Recorded data
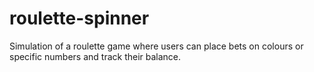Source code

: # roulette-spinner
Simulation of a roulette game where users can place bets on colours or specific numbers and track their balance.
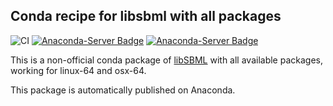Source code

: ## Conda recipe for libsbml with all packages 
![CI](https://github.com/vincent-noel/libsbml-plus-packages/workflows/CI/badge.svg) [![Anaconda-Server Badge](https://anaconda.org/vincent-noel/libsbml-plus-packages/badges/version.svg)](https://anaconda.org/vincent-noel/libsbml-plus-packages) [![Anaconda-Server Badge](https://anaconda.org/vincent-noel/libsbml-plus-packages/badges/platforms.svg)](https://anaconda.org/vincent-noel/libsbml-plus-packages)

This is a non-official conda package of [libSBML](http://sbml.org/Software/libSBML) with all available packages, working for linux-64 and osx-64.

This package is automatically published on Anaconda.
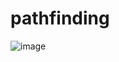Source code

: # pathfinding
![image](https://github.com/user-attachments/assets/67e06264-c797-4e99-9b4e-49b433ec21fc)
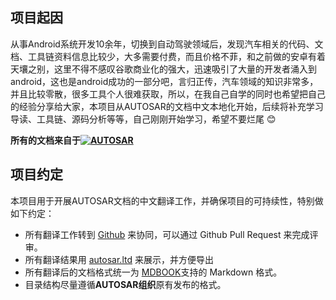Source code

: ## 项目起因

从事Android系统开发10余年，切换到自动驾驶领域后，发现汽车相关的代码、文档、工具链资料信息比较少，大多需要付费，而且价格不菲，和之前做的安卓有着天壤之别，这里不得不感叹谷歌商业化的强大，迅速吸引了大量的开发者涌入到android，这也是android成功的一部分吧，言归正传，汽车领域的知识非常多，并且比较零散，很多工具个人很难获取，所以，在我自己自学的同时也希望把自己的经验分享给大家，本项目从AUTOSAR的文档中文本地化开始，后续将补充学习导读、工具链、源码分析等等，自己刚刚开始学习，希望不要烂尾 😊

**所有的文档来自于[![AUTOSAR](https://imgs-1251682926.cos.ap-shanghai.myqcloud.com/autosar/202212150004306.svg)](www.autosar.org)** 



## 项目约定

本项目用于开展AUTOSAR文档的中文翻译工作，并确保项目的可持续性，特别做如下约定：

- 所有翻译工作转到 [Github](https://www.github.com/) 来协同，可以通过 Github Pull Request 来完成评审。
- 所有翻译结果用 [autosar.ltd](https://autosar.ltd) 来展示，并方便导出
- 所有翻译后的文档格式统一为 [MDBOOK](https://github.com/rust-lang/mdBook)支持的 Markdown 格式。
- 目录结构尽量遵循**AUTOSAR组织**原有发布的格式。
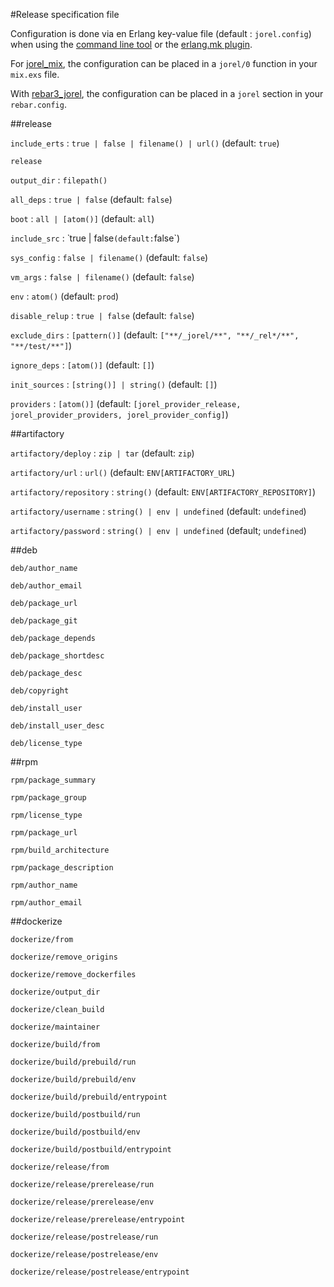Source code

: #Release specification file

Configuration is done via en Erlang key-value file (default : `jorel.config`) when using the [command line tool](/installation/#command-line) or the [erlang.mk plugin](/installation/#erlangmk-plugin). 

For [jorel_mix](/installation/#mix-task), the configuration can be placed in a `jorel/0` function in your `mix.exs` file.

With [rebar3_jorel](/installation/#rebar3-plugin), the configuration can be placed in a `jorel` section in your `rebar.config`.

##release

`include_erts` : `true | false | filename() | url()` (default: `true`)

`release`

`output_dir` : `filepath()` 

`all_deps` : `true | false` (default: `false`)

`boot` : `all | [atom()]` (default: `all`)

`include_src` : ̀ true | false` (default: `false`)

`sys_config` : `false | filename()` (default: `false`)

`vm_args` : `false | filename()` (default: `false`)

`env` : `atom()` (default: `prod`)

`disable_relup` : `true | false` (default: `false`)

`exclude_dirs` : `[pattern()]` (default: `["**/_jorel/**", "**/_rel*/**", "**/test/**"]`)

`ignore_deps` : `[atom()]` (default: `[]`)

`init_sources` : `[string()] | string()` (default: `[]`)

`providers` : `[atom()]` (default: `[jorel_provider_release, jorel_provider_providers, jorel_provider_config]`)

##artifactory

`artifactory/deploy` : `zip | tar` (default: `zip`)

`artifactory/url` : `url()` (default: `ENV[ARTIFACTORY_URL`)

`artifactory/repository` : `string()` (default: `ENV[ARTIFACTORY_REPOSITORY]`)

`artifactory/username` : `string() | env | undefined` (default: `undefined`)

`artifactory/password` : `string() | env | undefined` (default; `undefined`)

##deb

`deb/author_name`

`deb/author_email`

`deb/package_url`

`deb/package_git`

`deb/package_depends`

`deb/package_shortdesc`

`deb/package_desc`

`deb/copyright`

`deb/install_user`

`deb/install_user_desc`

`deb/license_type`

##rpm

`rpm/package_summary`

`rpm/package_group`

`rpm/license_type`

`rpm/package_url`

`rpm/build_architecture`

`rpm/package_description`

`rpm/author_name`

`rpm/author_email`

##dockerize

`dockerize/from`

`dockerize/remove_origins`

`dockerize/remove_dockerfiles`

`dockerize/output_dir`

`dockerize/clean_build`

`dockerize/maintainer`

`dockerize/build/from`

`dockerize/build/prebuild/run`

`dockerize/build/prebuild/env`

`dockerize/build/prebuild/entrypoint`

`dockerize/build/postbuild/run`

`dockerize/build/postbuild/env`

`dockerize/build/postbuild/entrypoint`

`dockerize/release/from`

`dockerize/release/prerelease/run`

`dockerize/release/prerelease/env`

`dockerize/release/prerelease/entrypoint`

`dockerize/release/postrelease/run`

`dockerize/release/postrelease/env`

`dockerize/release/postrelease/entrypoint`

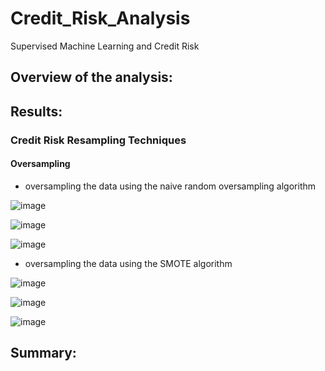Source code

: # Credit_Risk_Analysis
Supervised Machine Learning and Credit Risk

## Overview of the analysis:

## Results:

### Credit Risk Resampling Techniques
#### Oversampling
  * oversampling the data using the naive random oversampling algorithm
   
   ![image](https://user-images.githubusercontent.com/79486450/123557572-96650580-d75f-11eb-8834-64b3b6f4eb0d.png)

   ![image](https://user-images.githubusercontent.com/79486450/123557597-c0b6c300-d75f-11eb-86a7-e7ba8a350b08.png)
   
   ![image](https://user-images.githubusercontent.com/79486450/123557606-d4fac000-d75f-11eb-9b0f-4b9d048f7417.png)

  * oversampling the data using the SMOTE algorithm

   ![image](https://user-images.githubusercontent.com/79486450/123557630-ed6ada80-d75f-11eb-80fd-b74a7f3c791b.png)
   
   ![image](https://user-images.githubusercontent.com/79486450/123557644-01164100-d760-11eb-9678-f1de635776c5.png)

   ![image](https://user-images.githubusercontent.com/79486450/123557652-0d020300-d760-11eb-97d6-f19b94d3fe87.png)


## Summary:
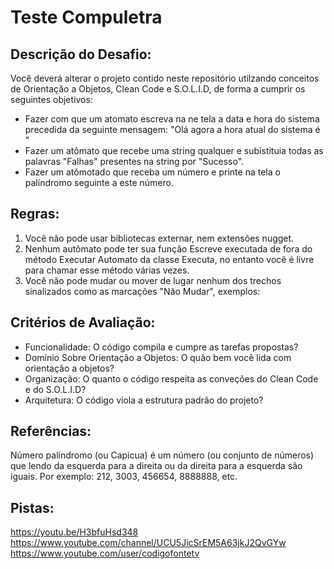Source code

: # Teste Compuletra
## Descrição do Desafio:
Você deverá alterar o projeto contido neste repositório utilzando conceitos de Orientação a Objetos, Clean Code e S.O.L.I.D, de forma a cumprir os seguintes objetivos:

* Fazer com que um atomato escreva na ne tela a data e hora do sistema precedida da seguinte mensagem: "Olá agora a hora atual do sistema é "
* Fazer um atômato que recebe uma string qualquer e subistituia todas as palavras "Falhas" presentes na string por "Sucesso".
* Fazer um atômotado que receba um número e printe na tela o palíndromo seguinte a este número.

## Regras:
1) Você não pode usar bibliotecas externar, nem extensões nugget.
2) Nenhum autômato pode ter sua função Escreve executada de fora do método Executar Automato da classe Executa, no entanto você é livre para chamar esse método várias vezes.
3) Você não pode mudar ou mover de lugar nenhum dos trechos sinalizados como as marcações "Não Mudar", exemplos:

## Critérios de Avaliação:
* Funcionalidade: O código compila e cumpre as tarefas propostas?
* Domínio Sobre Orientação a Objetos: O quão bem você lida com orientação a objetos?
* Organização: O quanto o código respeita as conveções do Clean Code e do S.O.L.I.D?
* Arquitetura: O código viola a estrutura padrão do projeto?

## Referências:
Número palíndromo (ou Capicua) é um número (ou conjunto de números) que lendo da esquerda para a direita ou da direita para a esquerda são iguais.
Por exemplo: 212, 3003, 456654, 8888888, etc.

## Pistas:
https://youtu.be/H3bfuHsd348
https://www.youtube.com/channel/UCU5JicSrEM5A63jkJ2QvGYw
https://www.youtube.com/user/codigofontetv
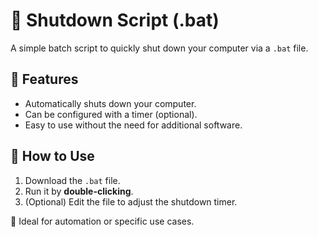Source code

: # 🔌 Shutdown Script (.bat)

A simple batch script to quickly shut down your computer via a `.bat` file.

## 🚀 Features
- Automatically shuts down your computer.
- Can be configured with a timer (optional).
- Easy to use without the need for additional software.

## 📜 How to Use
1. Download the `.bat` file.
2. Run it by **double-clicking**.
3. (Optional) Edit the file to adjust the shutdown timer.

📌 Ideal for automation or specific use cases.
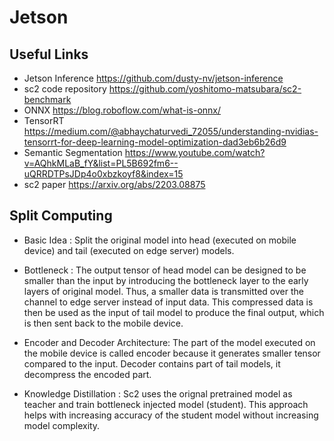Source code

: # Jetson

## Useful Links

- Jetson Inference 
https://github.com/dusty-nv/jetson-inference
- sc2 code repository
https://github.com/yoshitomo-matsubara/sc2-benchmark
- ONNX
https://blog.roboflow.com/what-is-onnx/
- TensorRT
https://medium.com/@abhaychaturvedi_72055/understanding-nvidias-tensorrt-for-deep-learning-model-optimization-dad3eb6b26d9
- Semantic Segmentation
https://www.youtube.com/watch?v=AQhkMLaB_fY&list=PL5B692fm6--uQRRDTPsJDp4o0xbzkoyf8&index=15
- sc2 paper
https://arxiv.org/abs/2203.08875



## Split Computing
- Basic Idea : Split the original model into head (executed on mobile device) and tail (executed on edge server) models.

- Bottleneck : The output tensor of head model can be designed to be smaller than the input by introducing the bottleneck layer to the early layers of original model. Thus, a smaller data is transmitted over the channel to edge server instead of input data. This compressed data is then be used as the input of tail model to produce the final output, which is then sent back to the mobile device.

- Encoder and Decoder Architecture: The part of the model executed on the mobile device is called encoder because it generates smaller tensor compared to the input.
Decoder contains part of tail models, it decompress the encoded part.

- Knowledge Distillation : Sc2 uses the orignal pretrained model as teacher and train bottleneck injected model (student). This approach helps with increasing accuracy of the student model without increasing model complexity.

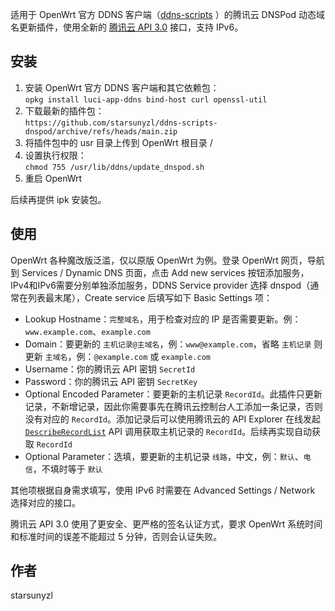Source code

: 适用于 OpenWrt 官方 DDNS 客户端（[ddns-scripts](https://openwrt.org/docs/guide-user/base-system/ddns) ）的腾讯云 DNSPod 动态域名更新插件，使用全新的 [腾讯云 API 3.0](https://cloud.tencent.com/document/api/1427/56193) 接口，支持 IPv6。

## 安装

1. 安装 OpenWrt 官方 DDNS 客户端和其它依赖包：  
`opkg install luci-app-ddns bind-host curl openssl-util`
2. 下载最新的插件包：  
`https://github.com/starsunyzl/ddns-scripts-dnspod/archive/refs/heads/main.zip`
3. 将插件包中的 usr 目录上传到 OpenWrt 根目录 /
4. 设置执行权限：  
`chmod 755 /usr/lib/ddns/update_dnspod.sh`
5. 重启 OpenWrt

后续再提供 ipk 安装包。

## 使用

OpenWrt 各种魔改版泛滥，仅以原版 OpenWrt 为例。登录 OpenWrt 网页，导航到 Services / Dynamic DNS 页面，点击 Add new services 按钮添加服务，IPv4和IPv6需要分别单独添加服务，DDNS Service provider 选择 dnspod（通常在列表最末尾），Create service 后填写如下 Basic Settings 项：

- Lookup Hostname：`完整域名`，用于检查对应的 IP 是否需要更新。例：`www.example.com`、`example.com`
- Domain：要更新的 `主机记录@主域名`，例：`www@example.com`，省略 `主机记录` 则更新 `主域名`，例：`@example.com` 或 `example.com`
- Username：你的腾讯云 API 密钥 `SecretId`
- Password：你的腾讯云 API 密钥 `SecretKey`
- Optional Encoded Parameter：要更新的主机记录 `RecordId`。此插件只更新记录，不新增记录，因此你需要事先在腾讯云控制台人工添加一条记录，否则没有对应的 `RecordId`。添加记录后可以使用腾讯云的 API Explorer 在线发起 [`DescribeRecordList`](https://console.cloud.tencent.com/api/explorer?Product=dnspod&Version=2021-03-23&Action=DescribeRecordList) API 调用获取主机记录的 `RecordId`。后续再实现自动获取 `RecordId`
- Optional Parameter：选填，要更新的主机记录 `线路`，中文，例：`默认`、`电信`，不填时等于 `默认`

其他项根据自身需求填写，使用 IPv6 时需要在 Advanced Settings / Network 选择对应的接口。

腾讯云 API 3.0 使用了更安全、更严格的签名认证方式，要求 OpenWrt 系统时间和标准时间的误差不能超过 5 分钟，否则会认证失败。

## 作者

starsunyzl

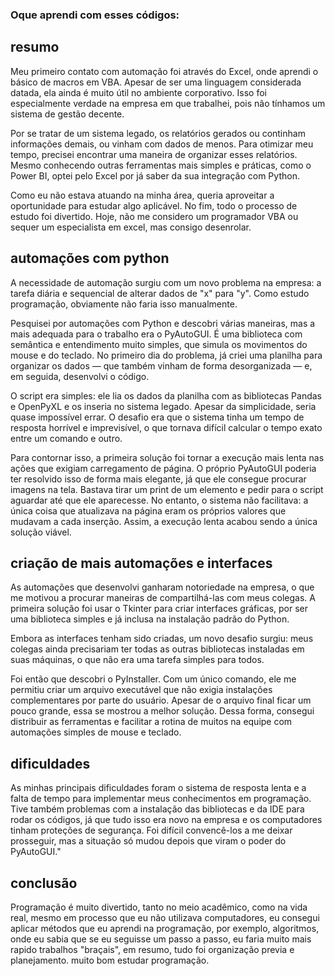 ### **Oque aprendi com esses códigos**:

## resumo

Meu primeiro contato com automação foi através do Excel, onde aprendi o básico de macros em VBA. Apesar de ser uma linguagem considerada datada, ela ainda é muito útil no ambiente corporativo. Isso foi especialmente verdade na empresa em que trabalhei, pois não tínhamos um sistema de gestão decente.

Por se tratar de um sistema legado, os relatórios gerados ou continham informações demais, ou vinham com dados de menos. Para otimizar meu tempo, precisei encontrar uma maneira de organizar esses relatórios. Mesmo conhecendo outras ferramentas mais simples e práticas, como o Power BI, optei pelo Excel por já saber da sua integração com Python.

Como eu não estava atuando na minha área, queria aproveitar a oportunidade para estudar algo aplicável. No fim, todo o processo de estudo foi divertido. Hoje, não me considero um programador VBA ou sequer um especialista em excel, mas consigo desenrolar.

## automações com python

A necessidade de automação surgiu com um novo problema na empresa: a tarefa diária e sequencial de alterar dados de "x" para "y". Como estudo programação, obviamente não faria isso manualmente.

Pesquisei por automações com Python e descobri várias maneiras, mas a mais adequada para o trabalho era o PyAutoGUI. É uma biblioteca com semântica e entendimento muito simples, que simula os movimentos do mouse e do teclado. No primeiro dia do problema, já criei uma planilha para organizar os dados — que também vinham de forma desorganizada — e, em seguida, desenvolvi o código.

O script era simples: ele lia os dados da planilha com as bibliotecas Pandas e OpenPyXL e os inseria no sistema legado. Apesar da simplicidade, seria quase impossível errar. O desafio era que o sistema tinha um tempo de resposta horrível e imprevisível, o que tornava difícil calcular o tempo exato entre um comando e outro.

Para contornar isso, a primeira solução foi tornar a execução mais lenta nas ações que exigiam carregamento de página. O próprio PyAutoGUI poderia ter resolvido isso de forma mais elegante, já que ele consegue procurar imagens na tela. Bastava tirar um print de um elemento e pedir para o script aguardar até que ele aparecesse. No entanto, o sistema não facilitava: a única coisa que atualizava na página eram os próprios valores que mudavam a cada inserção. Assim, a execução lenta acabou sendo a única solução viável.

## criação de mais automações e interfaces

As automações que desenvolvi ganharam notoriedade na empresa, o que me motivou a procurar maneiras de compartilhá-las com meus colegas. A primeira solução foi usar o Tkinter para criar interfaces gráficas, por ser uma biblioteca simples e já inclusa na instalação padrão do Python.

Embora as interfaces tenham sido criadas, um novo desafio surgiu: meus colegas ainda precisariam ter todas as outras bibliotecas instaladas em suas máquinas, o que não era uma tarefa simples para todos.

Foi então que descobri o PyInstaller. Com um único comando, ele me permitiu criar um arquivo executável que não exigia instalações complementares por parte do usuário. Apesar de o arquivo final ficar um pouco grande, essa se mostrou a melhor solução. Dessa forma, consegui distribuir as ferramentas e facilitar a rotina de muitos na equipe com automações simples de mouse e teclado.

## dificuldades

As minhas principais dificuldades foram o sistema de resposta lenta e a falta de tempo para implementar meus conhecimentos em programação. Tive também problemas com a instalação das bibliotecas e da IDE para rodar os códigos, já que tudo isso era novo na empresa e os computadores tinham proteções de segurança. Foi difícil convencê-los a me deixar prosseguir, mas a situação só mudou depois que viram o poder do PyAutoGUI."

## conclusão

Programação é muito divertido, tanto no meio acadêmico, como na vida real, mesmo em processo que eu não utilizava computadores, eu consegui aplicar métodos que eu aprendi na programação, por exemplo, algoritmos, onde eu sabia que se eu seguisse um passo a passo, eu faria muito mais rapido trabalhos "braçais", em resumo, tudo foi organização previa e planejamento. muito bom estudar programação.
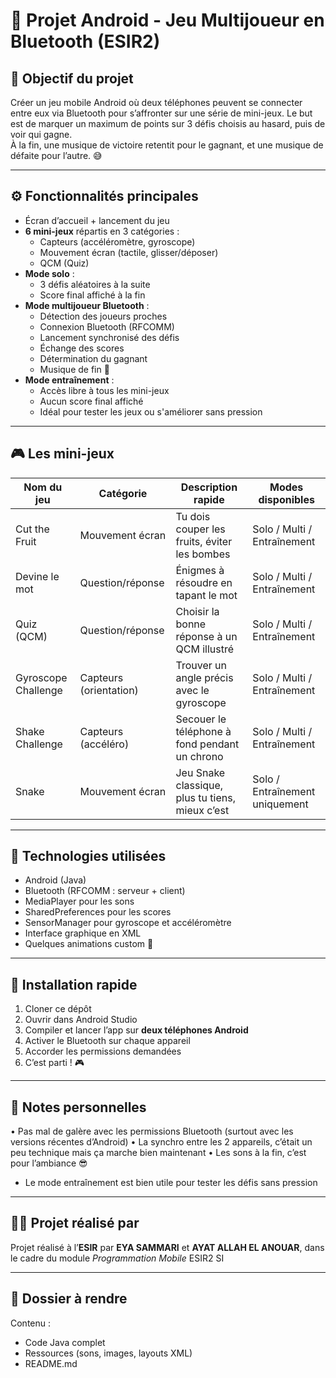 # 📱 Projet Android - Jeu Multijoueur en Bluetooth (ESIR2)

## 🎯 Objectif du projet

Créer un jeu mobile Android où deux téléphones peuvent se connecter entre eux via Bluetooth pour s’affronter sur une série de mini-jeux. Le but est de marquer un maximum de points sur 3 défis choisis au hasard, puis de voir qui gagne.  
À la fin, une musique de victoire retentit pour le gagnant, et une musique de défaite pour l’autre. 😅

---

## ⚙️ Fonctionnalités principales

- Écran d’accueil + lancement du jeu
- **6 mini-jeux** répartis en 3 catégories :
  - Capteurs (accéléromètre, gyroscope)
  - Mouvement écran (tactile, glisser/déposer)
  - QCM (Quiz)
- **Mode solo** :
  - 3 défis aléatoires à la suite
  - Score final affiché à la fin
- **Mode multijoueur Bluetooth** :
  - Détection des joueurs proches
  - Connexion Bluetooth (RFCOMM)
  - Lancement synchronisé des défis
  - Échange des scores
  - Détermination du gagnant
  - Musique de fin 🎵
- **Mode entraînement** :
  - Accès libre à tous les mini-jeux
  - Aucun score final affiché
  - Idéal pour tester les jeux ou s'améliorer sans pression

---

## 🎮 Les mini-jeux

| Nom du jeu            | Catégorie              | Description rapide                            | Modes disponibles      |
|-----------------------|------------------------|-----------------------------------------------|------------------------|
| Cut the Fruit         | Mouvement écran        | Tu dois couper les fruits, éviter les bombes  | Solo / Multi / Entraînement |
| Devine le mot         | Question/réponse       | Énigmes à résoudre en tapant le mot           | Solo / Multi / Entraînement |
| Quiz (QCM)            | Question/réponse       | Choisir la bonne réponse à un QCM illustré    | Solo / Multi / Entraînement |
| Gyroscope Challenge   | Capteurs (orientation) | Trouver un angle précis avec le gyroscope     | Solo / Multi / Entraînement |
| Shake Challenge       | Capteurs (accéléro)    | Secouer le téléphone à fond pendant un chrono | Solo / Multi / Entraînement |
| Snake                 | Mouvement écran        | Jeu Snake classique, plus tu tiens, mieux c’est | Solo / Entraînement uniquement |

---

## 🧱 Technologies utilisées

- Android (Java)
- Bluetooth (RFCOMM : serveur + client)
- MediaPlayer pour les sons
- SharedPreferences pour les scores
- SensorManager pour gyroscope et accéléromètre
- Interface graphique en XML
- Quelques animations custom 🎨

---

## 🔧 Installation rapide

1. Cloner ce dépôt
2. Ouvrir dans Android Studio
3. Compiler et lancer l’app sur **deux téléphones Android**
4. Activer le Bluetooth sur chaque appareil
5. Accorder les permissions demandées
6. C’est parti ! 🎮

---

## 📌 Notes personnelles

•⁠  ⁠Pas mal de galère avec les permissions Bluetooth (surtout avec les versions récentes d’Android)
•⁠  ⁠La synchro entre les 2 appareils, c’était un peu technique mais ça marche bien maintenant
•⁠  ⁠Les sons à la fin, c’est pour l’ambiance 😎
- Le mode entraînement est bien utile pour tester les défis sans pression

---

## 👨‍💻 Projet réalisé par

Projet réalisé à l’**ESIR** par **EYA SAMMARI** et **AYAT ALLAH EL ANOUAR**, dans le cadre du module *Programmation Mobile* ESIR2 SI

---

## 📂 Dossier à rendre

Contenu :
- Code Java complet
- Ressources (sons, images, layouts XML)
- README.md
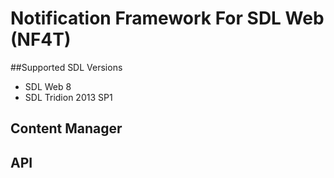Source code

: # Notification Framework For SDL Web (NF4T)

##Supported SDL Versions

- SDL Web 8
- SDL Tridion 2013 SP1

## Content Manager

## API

* Your objective: In the records above, find each line that holds the word "também"; copy all such lines.

* Response area:
Pesquisei por automações com Python e descobri várias maneiras, mas a mais adequada para o trabalho era o PyAutoGUI. É uma biblioteca com semântica e entendimento muito simples, que simula os movimentos do mouse e do teclado. No primeiro dia do problema, já criei uma planilha para organizar os dados — que também vinham de forma desorganizada — e, em seguida, desenvolvi o código.
As minhas principais dificuldades foram o sistema de resposta lenta e a falta de tempo para implementar meus conhecimentos em programação. Tive também problemas com a instalação das bibliotecas e da IDE para rodar os códigos, já que tudo isso era novo na empresa e os computadores tinham proteções de segurança. Foi difícil convencê-los a me deixar prosseguir, mas a situação só mudou depois que viram o poder do PyAutoGUI."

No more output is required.